Scotland Yard’s arts and antiques squad say London is the number one destination for stolen Afghan antiquities and the seized material is the tip of the iceberg. Most finds its way onto the open market – but because the provenance cannot be proved prosecutions are rare.
Experts believe the objects seized are worth hundreds of thousands of pounds.
Most have not been properly examined and many, like the axe handle, are corroded with age. Careful restoration increases values exponentially – some cleaned axe handles can cost hundreds of pounds at antique markets.
Police estimate that three to four tons of Afghan antiquities have been seized by both police and customs over the past few years. Most have been taken from historic sites, bought cheaply by dealers from farmers or peasants, taken from Afghanistan illegally, often through neighbouring countries, and exported to London and other major European cities.
“It’s a tragedy” said Robert Knox, head of the Asian department at the British Museum. “Significant quantities of very valuable and historically interesting objects are being taken from Afghanistan and are being put up for sale on the open market.”
He said it wasgalling that in many cases the material had been removed from largely undocumented ancient sites without any chance for examination in situ. Afghanistan was home to several prehistoric civilisations, as well as a substantial Islamic culture.

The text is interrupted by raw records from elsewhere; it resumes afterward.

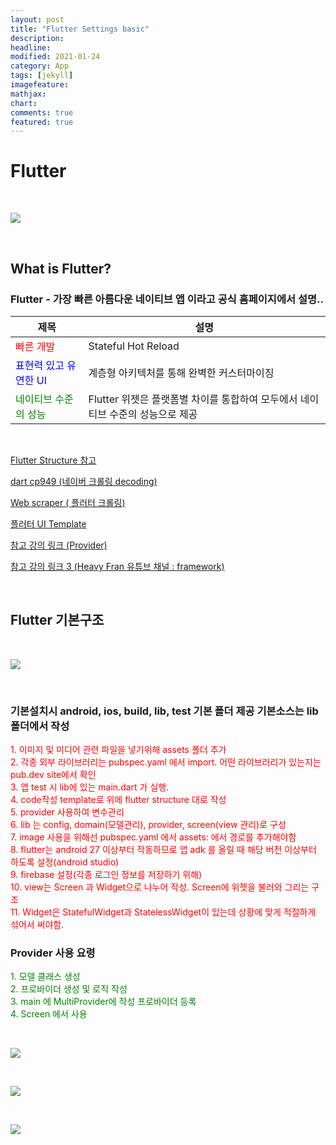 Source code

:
 ```yaml
---
layout: post
title: "Flutter Settings basic"
description: 
headline: 
modified: 2021-01-24
category: App
tags: [jekyll]
imagefeature: 
mathjax: 
chart: 
comments: true
featured: true
---
```



# Flutter

<p>&nbsp;</p>

<img src="https://storage.googleapis.com/bskim_bucket/gitBlog/flutterApp/20210123/20210123_102817.png">

<p>&nbsp;</p>

## What is Flutter?
### Flutter - 가장 빠른 아름다운 네이티브 앱 이라고 공식 홈페이지에서 설명..
|제목|설명|
|---|---|
|<span style="color:red; font-size:1em;">빠른 개발</span>|Stateful Hot Reload|
|<span style="color:blue; font-size:1em;">표현력 있고 유연한 UI</span>|계층형 아키텍처를 통해 완벽한 커스터마이징|
|<span style="color:green; font-size:1em;">네이티브 수준의 성능</span>|Flutter 위젯은 플랫폼별 차이를 통합하여 모두에서 네이티브 수준의 성능으로 제공|

<p>&nbsp;</p>

[Flutter Structure 참고](https://github.com/tadaspetra/flutter_starter_templates)

[dart cp949 (네이버 크롤링 decoding)](https://github.com/jjangga0214/dart-cp949)

[Web scraper ( 플러터 크롤링)](https://github.com/tusharojha/web_scraper)

[플러터 UI Template](https://github.com/mitesh77/Best-Flutter-UI-Templates)

[참고 강의 링크 (Provider)](https://www.youtube.com/watch?v=c3WIBiEHVas&list=PLGJ958IePUyD8ODM2vlQlbmLGCp-s9l-n&index=8)

[참고 강의 링크 3 (Heavy Fran 유튜브 채널 : framework)](https://www.youtube.com/channel/UCqxo_5t5-_Uhq9TfhTAat0A)

<p>&nbsp;</p>

## Flutter 기본구조

<p>&nbsp;</p>

<img src="https://storage.googleapis.com/bskim_bucket/gitBlog/flutterApp/20210124/20210124_180150.png">

<p>&nbsp;</p>

###  기본설치시 android, ios, build, lib, test 기본 폴더 제공 기본소스는 lib폴더에서 작성

<p1 style="color:red; font-size:1em;">
    1. 이미지 및 미디어 관련 파일을 넣기위해 assets 폴더 추가 <br>
    2. 각종 외부 라이브러리는 pubspec.yaml 에서 import. 어떤 라이브러리가 있는지는 pub.dev site에서 확인<br>
    3. 앱 test 시 lib에 있는 main.dart 가 실행.<br>
    4. code작성 template로 위에 flutter structure 대로 작성<br>
    5. provider 사용하여 변수관리<br>
    6. lib 는 config, domain(모델관리), provider, screen(view 관리)로 구성<br>
    7. image 사용을 위해선  pubspec.yaml 에서 assets: 에서 경로를 추가해야함<br>
    8. flutter는 android 27 이상부터 작동하므로 앱 adk 를 올릴 때 해당 버전 이상부터 하도록 설정(android studio)<br>
    9. firebase 설정(각종 로그인 정보를 저장하기 위해)<br>
    10. view는 Screen 과 Widget으로 나누어 작성. Screen에 위젯을 불러와 그리는 구조<br>
    11. Widget은 StatefulWidget과 StatelessWidget이 있는데 상황에 맞게 적절하게 섞어서 써야함.<br>
</p1>

###  Provider 사용 요령 
<p2 style="color:green; font-size:1em;">
    1. 모델 클래스 생성<br>
    2. 프로바이더 생성 및 로직 작성<br>
    3. main 에 MultiProvider에 작성 프로바이더 등록<br>
    4. Screen 에서 사용<br>
</p2>

<p>&nbsp;</p>

<img src="https://storage.googleapis.com/bskim_bucket/gitBlog/flutterApp/20210124/20210124_181820.png">

<p>&nbsp;</p>

<img src="https://storage.googleapis.com/bskim_bucket/gitBlog/flutterApp/20210124/20210124_181921.png">

<p>&nbsp;</p>

<img src="https://storage.googleapis.com/bskim_bucket/gitBlog/flutterApp/20210124/20210124_181955.png">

Much of the material held at the British Museum comes from an area of northern Afghanistan which was home to the Bactrian civilisation of around 2,000BC and offers clues to how they lived.
Mr Knox said: “This is a civilisation about which we know very little and our hopes of learning more are destroyed by the fact of this material being taken wholesale from these sites.”
Like the explosion in opium production, much of the trade stems from the removal of the Taliban, the effect of which has been to render parts of the country lawless and ungoverned.
But steps are being taken to fight the trade. Although the museum would love to keep some of the objects the aim is to carry out a full inventory and return all seized goods to Afghanistan.
At a London conference on Afghanistan earlier this year, a clause calling for the ending of the trade and the restoration of damaged artefacts was included in the final agreement.
Said Akbar Zeweri, from the Afghan embassy, said he was “very pleased” with the action taken by the British authorities against the “opportunists” exploiting the Afghan poor.
So what of the newly acquired axe handle, which the British Museum confirmed as genuine. The stall, Mazar Antiques, was unable to explain its origins. But Grays Antiques Market promised an investigation: “We have always taken a strong line against the illegal importation of cultural objects and should any of our dealers be proven to be guilty of this we would immediately take action,” said Bennie Gray, the owner.
The axe handle itself, wrought from copper by a craftsman about 4,000 years ago, has been handed over to the British Museum for eventual return.